All sorts of Seamus Heaney-related tabs open, waiting for a proper send-off, but I realize that I could wait forever, so here are a few good ones (I never took a class with him, but he was an active and benevolent presence during my undergraduate days in Adams House): Henri Cole interviewed Heaney for the Paris Review (this one's a must-read, all sorts of the things he says are quite arresting, including thoughts about living in two places); Andrew O'Hagan at the LRB on car trips with Heaney and Karl Miller (note blethering discussion, which strongly reminded me of my Scottish grandfather - it was a word he loved - that and shoogly are two Scots words that remain in my personal idiom).

A good interview with Ruth Franklin about the art of criticism.

Lee Child has an amazing apartment! (I like my current apartment very much, indeed it is somewhere I will very happily live until the day I die if that is the way things go, but at this time of year I hugely regret not having central air-conditioning - it is the nature of the Columbia housing stock to be pre-war and very beautiful/spacious, but the humidity right now is killing me, and it leaves me with the impression of my apartment being a sinkhole, even though really it is the same as always.) Very impatient for the new Jack Reacher book - if I am sensible, I will save it to read on Thursday in the airport en route to Madison for my race.

Light reading around the edges of copious trivial errands and obsessing about upcoming race and digging out books and papers for fall-semester classes: Mick Herron, Slow Horses.

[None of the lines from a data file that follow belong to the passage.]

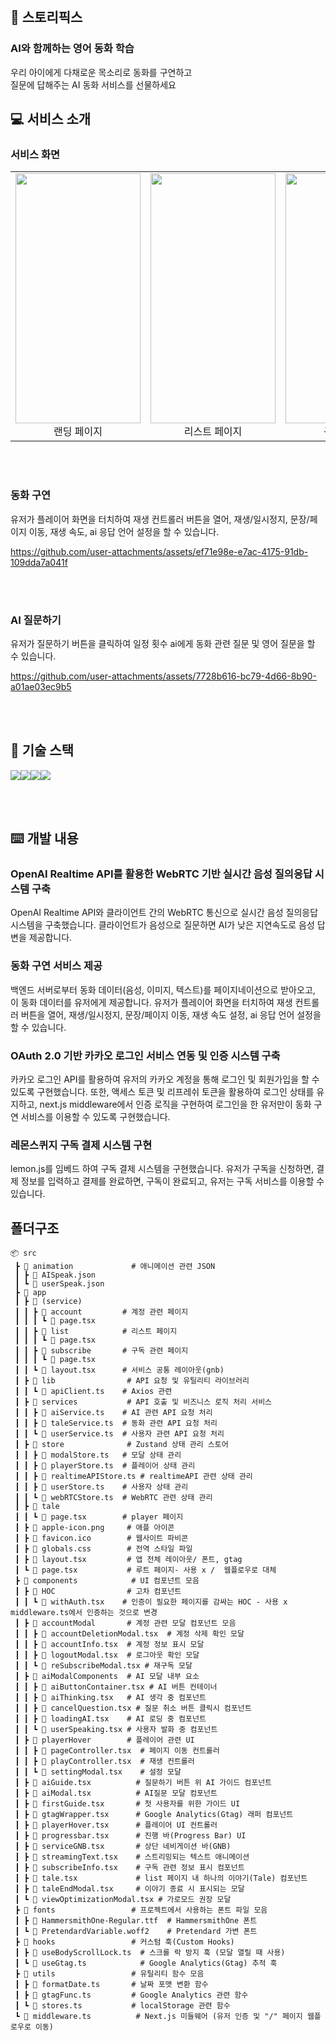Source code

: 
<br/>

## 🍳 스토리픽스

### AI와 함께하는 영어 동화 학습

<div>우리 아이에게 다채로운 목소리로 동화를 구연하고 <br /> 질문에 답해주는 AI 동화 서비스를 선물하세요</div>

## 💻 서비스 소개

### 서비스 화면

<table>
  <tr>
    <td align="center">
      <img src="https://github.com/user-attachments/assets/fd03f5e0-8d75-44b4-9d4f-b0210dc3b022" width="200" height="400"/><br>
      <span>랜딩 페이지</span>
    </td>
    <td align="center">
      <img src="https://github.com/user-attachments/assets/2638bf97-0040-4dfc-af8c-eb4151b4f10b" width="200" height="400"/><br>
      <span>리스트 페이지</span>
    </td>
    <td align="center">
      <img src="https://github.com/user-attachments/assets/f12b6137-1bf1-4aa5-8acf-8bbf908a9434" width="200" height="400"/><br>
      <span>구독 페이지</span>
    </td>
  </tr>
</table>


<br/><br/>

### 동화 구연

유저가 플레이어 화면을 터치하여 재생 컨트롤러 버튼을 열어, 재생/일시정지, 문장/페이지 이동, 재생 속도, ai 응답 언어 설정을 할 수 있습니다.

https://github.com/user-attachments/assets/ef71e98e-e7ac-4175-91db-109dda7a041f

<br/><br/>

### AI 질문하기

유저가 질문하기 버튼을 클릭하여 일정 횟수 ai에게 동화 관련 질문 및 영어 질문을 할 수 있습니다.

https://github.com/user-attachments/assets/7728b616-bc79-4d66-8b90-a01ae03ec9b5

<br/><br/>

## 🔨 기술 스택

<div style="display: flex;">
<img src="https://img.shields.io/badge/Next.js-000000?style=for-the-badge&logo=nextdotjs&logoColor=white" />
<img src="https://img.shields.io/badge/TypeScript-3178C6?style=for-the-badge&logo=typescript&logoColor=white" />
<img src="https://img.shields.io/badge/zustand-orange?style=for-the-badge&logo=zustand&logoColor=white">
<img src="https://img.shields.io/badge/Tailwind%20CSS-38B2AC?style=for-the-badge&logo=tailwind-css&logoColor=white" />
</div>

<br/><br/>

## ⌨️ 개발 내용

### OpenAI Realtime API를 활용한 WebRTC 기반 실시간 음성 질의응답 시스템 구축

OpenAI Realtime API와 클라이언트 간의 WebRTC 통신으로 실시간 음성 질의응답 시스템을 구축했습니다. 클라이언트가 음성으로 질문하면 AI가 낮은 지연속도로 음성 답변을 제공합니다.
<br/>

### 동화 구연 서비스 제공

백엔드 서버로부터 동화 데이터(음성, 이미지, 텍스트)를 페이지네이션으로 받아오고, 이 동화 데이터를 유저에게 제공합니다. 유저가 플레이어 화면을 터치하여 재생 컨트롤러 버튼을 열어, 재생/일시정지, 문장/페이지 이동, 재생 속도 설정, ai 응답 언어 설정을 할 수 있습니다.
<br/>

### OAuth 2.0 기반 카카오 로그인 서비스 연동 및 인증 시스템 구축

카카오 로그인 API를 활용하여 유저의 카카오 계정을 통해 로그인 및 회원가입을 할 수 있도록 구현했습니다. 또한, 액세스 토큰 및 리프레쉬 토큰을 활용하여 로그인 상태를 유지하고, next.js middleware에서 인증 로직을 구현하여 로그인을 한 유저만이 동화 구연 서비스를 이용할 수 있도록 구현했습니다.
<br/>

### 레몬스퀴지 구독 결제 시스템 구현

lemon.js를 임베드 하여 구독 결제 시스템을 구현했습니다. 유저가 구독을 신청하면, 결제 정보를 입력하고 결제를 완료하면, 구독이 완료되고, 유저는 구독 서비스를 이용할 수 있습니다.
<br/>


## 폴더구조

```
📦 src                       
 ┣ 📂 animation             # 애니메이션 관련 JSON
 ┃ ┣ 📜 AISpeak.json       
 ┃ ┗ 📜 userSpeak.json     
 ┣ 📂 app                  
 ┃ ┣ 📂 (service)          
 ┃ ┃ ┣ 📂 account         # 계정 관련 페이지
 ┃ ┃ ┃ ┗ 📜 page.tsx      
 ┃ ┃ ┣ 📂 list            # 리스트 페이지
 ┃ ┃ ┃ ┗ 📜 page.tsx      
 ┃ ┃ ┣ 📂 subscribe       # 구독 관련 페이지
 ┃ ┃ ┃ ┗ 📜 page.tsx      
 ┃ ┃ ┗ 📜 layout.tsx      # 서비스 공통 레이아웃(gnb)
 ┃ ┣ 📂 lib                # API 요청 및 유틸리티 라이브러리
 ┃ ┃ ┗ 📜 apiClient.ts    # Axios 관련
 ┃ ┣ 📂 services           # API 호출 및 비즈니스 로직 처리 서비스
 ┃ ┃ ┣ 📜 aiService.ts    # AI 관련 API 요청 처리
 ┃ ┃ ┣ 📜 taleService.ts  # 동화 관련 API 요청 처리
 ┃ ┃ ┗ 📜 userService.ts  # 사용자 관련 API 요청 처리
 ┃ ┣ 📂 store              # Zustand 상태 관리 스토어
 ┃ ┃ ┣ 📜 modalStore.ts   # 모달 상태 관리
 ┃ ┃ ┣ 📜 playerStore.ts  # 플레이어 상태 관리
 ┃ ┃ ┣ 📜 realtimeAPIStore.ts # realtimeAPI 관련 상태 관리
 ┃ ┃ ┣ 📜 userStore.ts    # 사용자 상태 관리
 ┃ ┃ ┗ 📜 webRTCStore.ts  # WebRTC 관련 상태 관리
 ┃ ┣ 📂 tale               
 ┃ ┃ ┗ 📜 page.tsx        # player 페이지
 ┃ ┣ 📜 apple-icon.png     # 애플 아이콘
 ┃ ┣ 📜 favicon.ico        # 웹사이트 파비콘
 ┃ ┣ 📜 globals.css        # 전역 스타일 파일
 ┃ ┣ 📜 layout.tsx         # 앱 전체 레이아웃/ 폰트, gtag 
 ┃ ┗ 📜 page.tsx           # 루트 페이지- 사용 x /  웹플로우로 대체
 ┣ 📂 components            # UI 컴포넌트 모음
 ┃ ┣ 📂 HOC                # 고차 컴포넌트
 ┃ ┃ ┗ 📜 withAuth.tsx    # 인증이 필요한 페이지를 감싸는 HOC - 사용 x middleware.ts에서 인증하는 것으로 변경
 ┃ ┣ 📂 accountModal       # 계정 관련 모달 컴포넌트 모음
 ┃ ┃ ┣ 📜 accountDeletionModal.tsx  # 계정 삭제 확인 모달
 ┃ ┃ ┣ 📜 accountInfo.tsx  # 계정 정보 표시 모달
 ┃ ┃ ┣ 📜 logoutModal.tsx  # 로그아웃 확인 모달
 ┃ ┃ ┗ 📜 reSubscribeModal.tsx # 재구독 모달
 ┃ ┣ 📂 aiModalComponents  # AI 모달 내부 요소
 ┃ ┃ ┣ 📜 aiButtonContainer.tsx # AI 버튼 컨테이너
 ┃ ┃ ┣ 📜 aiThinking.tsx   # AI 생각 중 컴포넌트
 ┃ ┃ ┣ 📜 cancelQuestion.tsx # 질문 취소 버튼 클릭시 컴포넌트
 ┃ ┃ ┣ 📜 loadingAI.tsx    # AI 로딩 중 컴포넌트
 ┃ ┃ ┗ 📜 userSpeaking.tsx # 사용자 발화 중 컴포넌트
 ┃ ┣ 📂 playerHover        # 플레이어 관련 UI
 ┃ ┃ ┣ 📜 pageController.tsx  # 페이지 이동 컨트롤러
 ┃ ┃ ┣ 📜 playController.tsx  # 재생 컨트롤러
 ┃ ┃ ┗ 📜 settingModal.tsx    # 설정 모달
 ┃ ┣ 📜 aiGuide.tsx          # 질문하기 버튼 위 AI 가이드 컴포넌트
 ┃ ┣ 📜 aiModal.tsx          # AI질문 모달 컴포넌트
 ┃ ┣ 📜 firstGuide.tsx       # 첫 사용자를 위한 가이드 UI
 ┃ ┣ 📜 gtagWrapper.tsx      # Google Analytics(Gtag) 래퍼 컴포넌트
 ┃ ┣ 📜 playerHover.tsx      # 플레이어 UI 컨트롤러
 ┃ ┣ 📜 progressbar.tsx      # 진행 바(Progress Bar) UI
 ┃ ┣ 📜 serviceGNB.tsx       # 상단 네비게이션 바(GNB)
 ┃ ┣ 📜 streamingText.tsx    # 스트리밍되는 텍스트 애니메이션
 ┃ ┣ 📜 subscribeInfo.tsx    # 구독 관련 정보 표시 컴포넌트
 ┃ ┣ 📜 tale.tsx             # list 페이지 내 하나의 이야기(Tale) 컴포넌트
 ┃ ┣ 📜 taleEndModal.tsx     # 이야기 종료 시 표시되는 모달
 ┃ ┗ 📜 viewOptimizationModal.tsx # 가로모드 권장 모달
 ┣ 📂 fonts                 # 프로젝트에서 사용하는 폰트 파일 모음
 ┃ ┣ 📜 HammersmithOne-Regular.ttf  # HammersmithOne 폰트
 ┃ ┗ 📜 PretendardVariable.woff2    # Pretendard 가변 폰트
 ┣ 📂 hooks                 # 커스텀 훅(Custom Hooks)
 ┃ ┣ 📜 useBodyScrollLock.ts  # 스크롤 락 방지 훅 (모달 열릴 때 사용)
 ┃ ┗ 📜 useGtag.ts            # Google Analytics(Gtag) 추적 훅
 ┣ 📂 utils                 # 유틸리티 함수 모음
 ┃ ┣ 📜 formatDate.ts       # 날짜 포맷 변환 함수
 ┃ ┣ 📜 gtagFunc.ts         # Google Analytics 관련 함수
 ┃ ┗ 📜 stores.ts           # localStorage 관련 함수
 ┗ 📜 middleware.ts          # Next.js 미들웨어 (유저 인증 및 "/" 페이지 웹플로우로 이동)

 ```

Also I forgot to say I read Adam Phillips' Missing Out: In Praise of the Unlived Life as my "airplane book" (I am ready for the silly rule about not using electronic devices during takeoff and landing to be abandoned - but in the meantime, I will continue to have some kind of nonfiction or essay collection with me to while away those stretches of Kindle-banned time). There are only about three worthwhile paragraphs in the whole book, but on the other hand it is a very short book. At his best, Phillips is transfixing, but one also feels he spools this stuff out without regard to quality - he could use a more challenging interlocutor at this point, I suspect, than his own ears!

1 comment:

  1. Yes the Henri Cole piece was amazing... as an addendum there is also his reminiscence in the New Republic, http://www.newrepublic.com/article/114538/dinner-seamus-heaney-henri-cole -- my mind cannot quite wrap itself around the idea of Heaney at Dolphin Sea Foods!

    Heaney read somewhere in W. Mass (probably Smith?) when I was an undergrad. I remember being extremely struck by the voice and esp. how much it was able to draw out of poems like "The Strand at Lough Beg" that I have otherwise never liked.